### INSTRUCTIONS FOR THE TASK
The output must consist only of the lines from the one with "- [ ] Filtrar por campo de texto" through the end of the listing, restated exactly and free of pictures.

"""

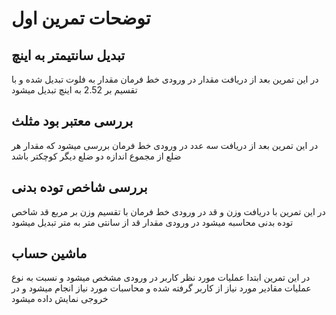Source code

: # توضحات تمرین اول
## تبدیل سانتیمتر به اینچ
در این تمرین بعد از دریافت مقدار در ورودی خط فرمان مقدار به فلوت تبدیل شده و با تقسیم بر 2.52 به اینچ تبدیل میشود
## بررسی معتبر بود مثلث
در این تمرین بعد از دریافت سه عدد در ورودی خط فرمان بررسی میشود که مقدار هر ضلع از مجموع اندازه دو ضلع دیگر کوچکتر باشد
## بررسی شاخص توده بدنی
در این تمرین با دریافت وزن و قد در ورودی خط فرمان با تقسیم وزن بر مربع قد شاخص توده بدنی محاسبه میشود در ورودی مقدار قد از سانتی متر به متر تبدیل میشود
## ماشین حساب
در این تمرین ابتدا عملیات مورد نظر کاربر در ورودی مشخص میشود و نسبت به نوع عملیات مقادیر مورد نیاز از کاربر گرفته شده و محاسبات مورد نیاز انجام میشود و در خروجی نمایش داده میشود
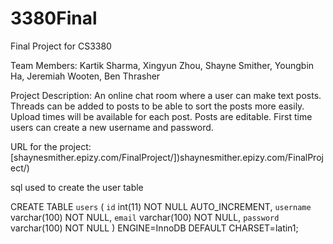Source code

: # 3380Final
Final Project for CS3380

Team Members: Kartik Sharma, Xingyun Zhou, Shayne Smither, Youngbin Ha, Jeremiah Wooten, Ben Thrasher

Project Description: An online chat room where a user can make text posts.
                     Threads can be added to posts to be able to sort the posts
                     more easily. Upload times will be available for each post. 
                     Posts are editable. First time users can create a new 
                     username and password.
                     
URL for the project: [shaynesmither.epizy.com/FinalProject/])shaynesmither.epizy.com/FinalProject/)

sql used to create the user table

CREATE TABLE `users` (
  `id` int(11) NOT NULL AUTO_INCREMENT,
  `username` varchar(100) NOT NULL,
  `email` varchar(100) NOT NULL,
  `password` varchar(100) NOT NULL
) ENGINE=InnoDB DEFAULT CHARSET=latin1;
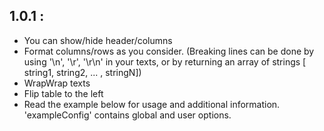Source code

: 1.0.1 :
----------------
- You can show/hide header/columns
- Format columns/rows as you consider. (Breaking lines can be done by using '\n', '\r', '\r\n' in your texts, or by returning an array of strings [ string1, string2, ... , stringN])
- WrapWrap texts
- Flip table to the left
- Read the example below for usage and additional information. 'exampleConfig' contains global and user options.
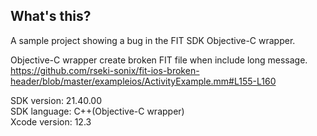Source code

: ## What's this?
A sample project showing a bug in the FIT SDK Objective-C wrapper.

Objective-C wrapper create broken FIT file when include long message.  
https://github.com/rseki-sonix/fit-ios-broken-header/blob/master/exampleios/ActivityExample.mm#L155-L160

SDK version: 21.40.00  
SDK language: C++(Objective-C wrapper)  
Xcode version: 12.3
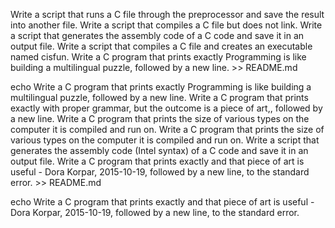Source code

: Write a script that runs a C file through the preprocessor and save the result into another file.
Write a script that compiles a C file but does not link.
Write a script that generates the assembly code of a C code and save it in an output file.
 Write a script that compiles a C file and creates an executable named cisfun.
Write a C program that prints exactly Programming is like building a multilingual puzzle, followed by a new line. >> README.md

echo Write a C program that prints exactly Programming is like building a multilingual puzzle, followed by a new line.
Write a C program that prints exactly with proper grammar, but the outcome is a piece of art,, followed by a new line.
Write a C program that prints the size of various types on the computer it is compiled and run on.
Write a C program that prints the size of various types on the computer it is compiled and run on.
Write a script that generates the assembly code (Intel syntax) of a C code and save it in an output file.
Write a C program that prints exactly and that piece of art is useful - Dora Korpar, 2015-10-19, followed by a new line, to the standard error. >> README.md

echo  Write a C program that prints exactly and that piece of art is useful - Dora Korpar, 2015-10-19, followed by a new line, to the standard error.
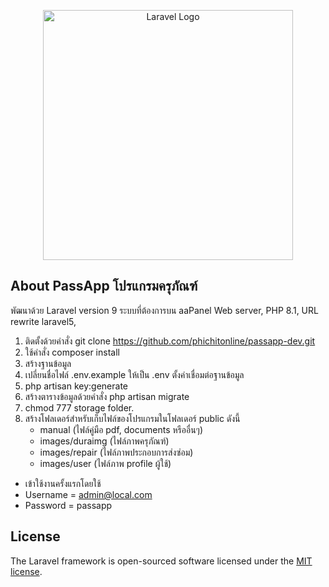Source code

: <p align="center"><a href="https://laravel.com" target="_blank"><img src="https://raw.githubusercontent.com/laravel/art/master/logo-lockup/5%20SVG/2%20CMYK/1%20Full%20Color/laravel-logolockup-cmyk-red.svg" width="400" alt="Laravel Logo"></a></p>

## About PassApp โปรแกรมครุภัณฑ์

พัฒนาด้วย Laravel version 9
ระบบที่ต้องการบน aaPanel Web server, PHP 8.1, URL rewrite laravel5,

1. ติดตั้งด้วยคำสั่ง git clone https://github.com/phichitonline/passapp-dev.git
2. ใช้คำสั่ง composer install
3. สร้างฐานข้อมูล
4. เปลี่ยนชื่อไฟล์ .env.example ให้เป็น .env ตั้งค่าเชื่อมต่อฐานข้อมูล
5. php artisan key:generate
6. สร้างตารางข้อมูลด้วยคำสั่ง php artisan migrate
7. chmod 777 storage folder.
8. สร้างโฟลเดอร์สำหรับเก็บไฟล์ของโปรแกรมในโฟลเดอร์ public ดังนี้
    - manual (ไฟล์คู่มือ pdf, documents หรืออื่นๆ)
    - images/duraimg (ไฟล์ภาพครุภัณฑ์)
    - images/repair (ไฟล์ภาพประกอบการส่งซ่อม)
    - images/user (ไฟล์ภาพ profile ผู้ใช้)

- เข้าใช้งานครั้งแรกโดยใช้
- Username = admin@local.com
- Password = passapp

## License

The Laravel framework is open-sourced software licensed under the [MIT license](https://opensource.org/licenses/MIT).
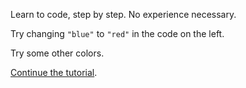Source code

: Learn to code, step by step. No experience necessary.

Try changing `"blue"` to `"red"` in the code on the left.

Try some other colors.

[Continue the tutorial](#oval).

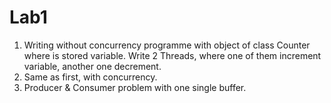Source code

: # Lab1

1. Writing without concurrency programme with object of class Counter where is stored variable. Write 2 Threads, where one of them increment variable, another one decrement. 
2. Same as first, with concurrency.
3. Producer & Consumer problem with one single buffer.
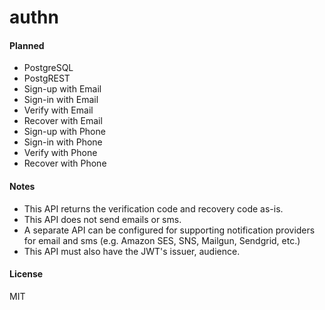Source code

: # authn

#### Planned

- PostgreSQL
- PostgREST
- Sign-up with Email
- Sign-in with Email
- Verify with Email
- Recover with Email
- Sign-up with Phone
- Sign-in with Phone
- Verify with Phone
- Recover with Phone

#### Notes

- This API returns the verification code and recovery code as-is.
- This API does not send emails or sms.
- A separate API can be configured for supporting notification providers for email and sms (e.g. Amazon SES, SNS, Mailgun, Sendgrid, etc.)
- This API must also have the JWT's issuer, audience.

#### License

MIT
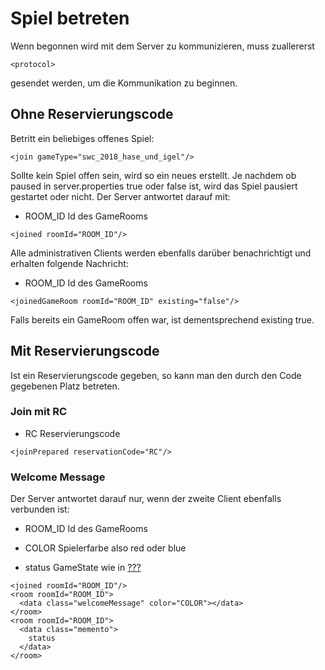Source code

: # Spiel betreten

Wenn begonnen wird mit dem Server zu kommunizieren, muss zuallererst

    <protocol>

gesendet werden, um die Kommunikation zu beginnen.

## Ohne Reservierungscode

Betritt ein beliebiges offenes Spiel:

    <join gameType="swc_2018_hase_und_igel"/>

Sollte kein Spiel offen sein, wird so ein neues erstellt. Je nachdem ob
paused in server.properties true oder false ist, wird das Spiel pausiert
gestartet oder nicht. Der Server antwortet darauf mit:

-   ROOM\_ID Id des GameRooms

<!-- -->

    <joined roomId="ROOM_ID"/>

Alle administrativen Clients werden ebenfalls darüber benachrichtigt und
erhalten folgende Nachricht:

-   ROOM\_ID Id des GameRooms

<!-- -->

    <joinedGameRoom roomId="ROOM_ID" existing="false"/>

Falls bereits ein GameRoom offen war, ist dementsprechend existing true.

## Mit Reservierungscode

Ist ein Reservierungscode gegeben, so kann man den durch den Code
gegebenen Platz betreten.

### Join mit RC

-   RC Reservierungscode

<!-- -->

    <joinPrepared reservationCode="RC"/>

### Welcome Message

Der Server antwortet darauf nur, wenn der zweite Client ebenfalls
verbunden ist:

-   ROOM\_ID Id des GameRooms

-   COLOR Spielerfarbe also red oder blue

-   status GameState wie in [???](#status)

<!-- -->

    <joined roomId="ROOM_ID"/>
    <room roomId="ROOM_ID">
      <data class="welcomeMessage" color="COLOR"></data>
    </room>
    <room roomId="ROOM_ID">
      <data class="memento">
        status
      </data>
    </room>
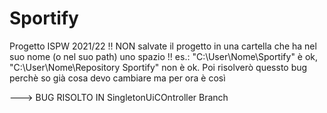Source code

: # Sportify
Progetto ISPW 2021/22
!! NON salvate il progetto in una cartella che ha nel suo nome (o nel suo path) uno spazio !!
es.: "C:\User\Nome\Sportify" è ok, "C:\User\Nome\Repository Sportify" non è ok. Poi risolverò quessto bug perchè so già cosa devo cambiare ma per ora è così

---> BUG RISOLTO IN SingletonUiCOntroller Branch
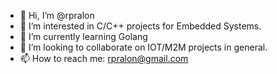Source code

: - 👋 Hi, I’m @rpralon
- 👀 I’m interested in  C/C++ projects for Embedded Systems.
- 🌱 I’m currently learning Golang
- 💞️ I’m looking to collaborate on  IOT/M2M projects in general.
- 📫 How to reach me: rpralon@gmail.com

<!---
rpralon/rpralon is a ✨ special ✨ repository because its `README.md` (this file) appears on your GitHub profile.
You can click the Preview link to take a look at your changes.
--->
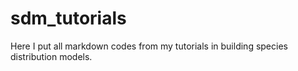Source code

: # sdm_tutorials
Here I put all markdown codes from my tutorials in building species distribution models.
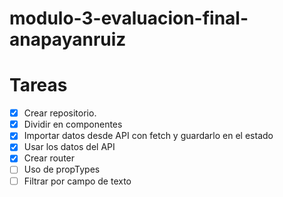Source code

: # modulo-3-evaluacion-final-anapayanruiz

# Tareas

- [x] Crear repositorio.
- [x] Dividir en componentes
- [x] Importar datos desde API con fetch y guardarlo en el estado
- [x] Usar los datos del API
- [x] Crear router
- [ ] Uso de propTypes
- [ ] Filtrar por campo de texto
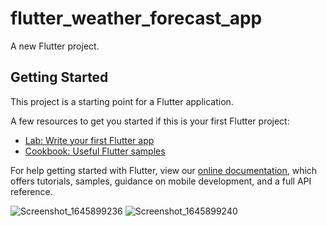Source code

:# flutter_weather_forecast_app

A new Flutter project.

## Getting Started

This project is a starting point for a Flutter application.

A few resources to get you started if this is your first Flutter project:

- [Lab: Write your first Flutter app](https://flutter.dev/docs/get-started/codelab)
- [Cookbook: Useful Flutter samples](https://flutter.dev/docs/cookbook)

For help getting started with Flutter, view our
[online documentation](https://flutter.dev/docs), which offers tutorials,
samples, guidance on mobile development, and a full API reference.

![Screenshot_1645899236](https://user-images.githubusercontent.com/74659671/155856718-4ec4fdc4-d158-4ea5-9be8-a8436127b037.png) ![Screenshot_1645899240](https://user-images.githubusercontent.com/74659671/155856723-1440c728-61c9-4bf0-99b5-6a5f70c1f3c6.png)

"""

### EXERCISE OUTPUT
- [ ] Filtrar por campo de texto
Source code

:# flutter_weather_forecast_app

A new Flutter project.

## Getting Started

This project is a starting point for a Flutter application.

A few resources to get you started if this is your first Flutter project:

- [Lab: Write your first Flutter app](https://flutter.dev/docs/get-started/codelab)
- [Cookbook: Useful Flutter samples](https://flutter.dev/docs/cookbook)

For help getting started with Flutter, view our
[online documentation](https://flutter.dev/docs), which offers tutorials,
samples, guidance on mobile development, and a full API reference.

![Screenshot_1645899236](https://user-images.githubusercontent.com/74659671/155856718-4ec4fdc4-d158-4ea5-9be8-a8436127b037.png) ![Screenshot_1645899240](https://user-images.githubusercontent.com/74659671/155856723-1440c728-61c9-4bf0-99b5-6a5f70c1f3c6.png)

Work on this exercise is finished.